Tradisi itu untuk mentralisir wabah. “Ketika kena penyakit, krama juga biasanya nunas tirta di sini untuk diperciki peliharaannya yang kena penyakit tersebut,” papar pria asal Geria Gede, Desa Kelusa, Kecamatan Payangan itu.
Dia menegaskan jika tradisi Aci Keburan itu bukan sebagai tajen. Karena jika disebut tajen, maka masyarakat yang datang membawa ayamnya mencari sebuah keuntungan.
Sedangkan di Pura Hyang Api tidak berlaku menang dan kalah tersebut. Melainkan sistemnya ngayah, dan ngaturan sesari dari ayam yang dihaturkan dalam prosesi Aci itu.
“Sesuai informasi dari leluhur kami, tradisi ini sudah berlangsung sejak tahun 1.338 sebelum Masehi. Tidak disebut dengan judi atau tajen, karena ini ada rentetannya dengan pelaksanaan yadnya di Pura Hyang Api ini,” ujarnya.
Lanjutnya, apabila tradisi itu tidak dilakukan, dikhawatirkan akan terjadi hal yang tidak diinginkan.

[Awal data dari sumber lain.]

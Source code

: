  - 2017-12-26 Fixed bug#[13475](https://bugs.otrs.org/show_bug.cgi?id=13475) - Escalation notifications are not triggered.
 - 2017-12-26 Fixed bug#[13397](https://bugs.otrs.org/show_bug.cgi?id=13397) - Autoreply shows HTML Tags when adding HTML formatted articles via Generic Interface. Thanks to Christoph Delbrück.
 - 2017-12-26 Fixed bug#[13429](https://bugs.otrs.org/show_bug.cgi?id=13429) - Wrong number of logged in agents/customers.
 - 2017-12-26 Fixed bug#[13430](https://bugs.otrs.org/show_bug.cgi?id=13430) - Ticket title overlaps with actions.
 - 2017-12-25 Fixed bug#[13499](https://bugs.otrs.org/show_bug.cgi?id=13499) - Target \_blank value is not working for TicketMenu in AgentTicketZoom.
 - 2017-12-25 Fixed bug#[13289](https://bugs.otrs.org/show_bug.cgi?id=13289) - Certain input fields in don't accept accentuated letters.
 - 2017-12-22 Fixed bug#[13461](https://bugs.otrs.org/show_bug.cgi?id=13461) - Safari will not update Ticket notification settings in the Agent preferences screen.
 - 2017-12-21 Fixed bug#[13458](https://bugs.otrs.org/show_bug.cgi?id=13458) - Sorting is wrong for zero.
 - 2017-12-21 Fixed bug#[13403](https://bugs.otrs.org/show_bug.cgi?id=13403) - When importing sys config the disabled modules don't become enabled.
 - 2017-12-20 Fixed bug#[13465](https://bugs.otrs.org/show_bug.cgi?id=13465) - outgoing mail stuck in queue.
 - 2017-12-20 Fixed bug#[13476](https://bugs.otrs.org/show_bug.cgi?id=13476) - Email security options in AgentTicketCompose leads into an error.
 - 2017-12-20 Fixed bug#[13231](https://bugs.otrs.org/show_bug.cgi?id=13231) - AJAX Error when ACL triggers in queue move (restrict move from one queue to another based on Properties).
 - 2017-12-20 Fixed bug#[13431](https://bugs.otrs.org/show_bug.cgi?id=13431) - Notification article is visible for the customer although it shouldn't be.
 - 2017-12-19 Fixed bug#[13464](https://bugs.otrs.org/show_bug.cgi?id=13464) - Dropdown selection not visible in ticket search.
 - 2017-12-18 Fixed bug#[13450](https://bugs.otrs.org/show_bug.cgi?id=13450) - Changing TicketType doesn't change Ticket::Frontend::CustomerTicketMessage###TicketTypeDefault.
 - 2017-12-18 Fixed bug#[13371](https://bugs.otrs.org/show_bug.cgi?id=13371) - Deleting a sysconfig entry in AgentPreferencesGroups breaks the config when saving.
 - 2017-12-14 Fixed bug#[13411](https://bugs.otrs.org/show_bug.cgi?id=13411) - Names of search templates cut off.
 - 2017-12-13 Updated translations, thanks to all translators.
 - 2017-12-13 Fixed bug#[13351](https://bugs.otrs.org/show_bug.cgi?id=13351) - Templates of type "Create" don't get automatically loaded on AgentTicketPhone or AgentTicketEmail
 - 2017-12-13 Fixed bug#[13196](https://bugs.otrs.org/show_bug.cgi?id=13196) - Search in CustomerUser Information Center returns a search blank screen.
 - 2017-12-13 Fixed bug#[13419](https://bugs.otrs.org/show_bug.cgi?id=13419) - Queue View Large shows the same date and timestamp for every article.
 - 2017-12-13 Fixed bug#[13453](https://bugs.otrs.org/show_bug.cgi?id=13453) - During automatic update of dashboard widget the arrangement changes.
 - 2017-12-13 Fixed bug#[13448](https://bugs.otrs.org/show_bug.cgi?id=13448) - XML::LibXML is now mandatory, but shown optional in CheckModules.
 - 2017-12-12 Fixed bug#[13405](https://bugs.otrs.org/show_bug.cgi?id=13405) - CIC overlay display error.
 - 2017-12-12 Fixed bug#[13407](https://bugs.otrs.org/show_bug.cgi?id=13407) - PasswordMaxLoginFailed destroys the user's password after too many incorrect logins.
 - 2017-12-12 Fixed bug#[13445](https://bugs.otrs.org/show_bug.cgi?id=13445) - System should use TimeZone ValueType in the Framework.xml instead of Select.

“Seandainya tidak dilakukan, takutnya ada sebuah kabrebeh (hambatan) bagi peliharaan krama (warga, red),” ujarnya.
Suragatana menambahkan tujuan pelaksanaan Aci tersebut sebagai bentuk rasa syukur pemedek ataupun krama.
Mengingat pemedek yang datang ke sana tidak hanya dari daerah Payangan atau Gianyar saja.
Melainkan dari seluruh Bali yang yakin dengan keberadaan pura tersebut untuk memohon kesuburan pada peliharaannya dan digunakan sebagai pelengkap upacara.
“Pelaksanaannya juga berlangsung pada pagi hari, dimulai jam setengah delapan (07.30) sampai jam sepuluh (10.00).
Itu terus berlangsung selama sebulan, dimulai dari petoyan di Pura Hyang Api sejak Kuningan beberapa hari lalu,” pungkasnya. (*)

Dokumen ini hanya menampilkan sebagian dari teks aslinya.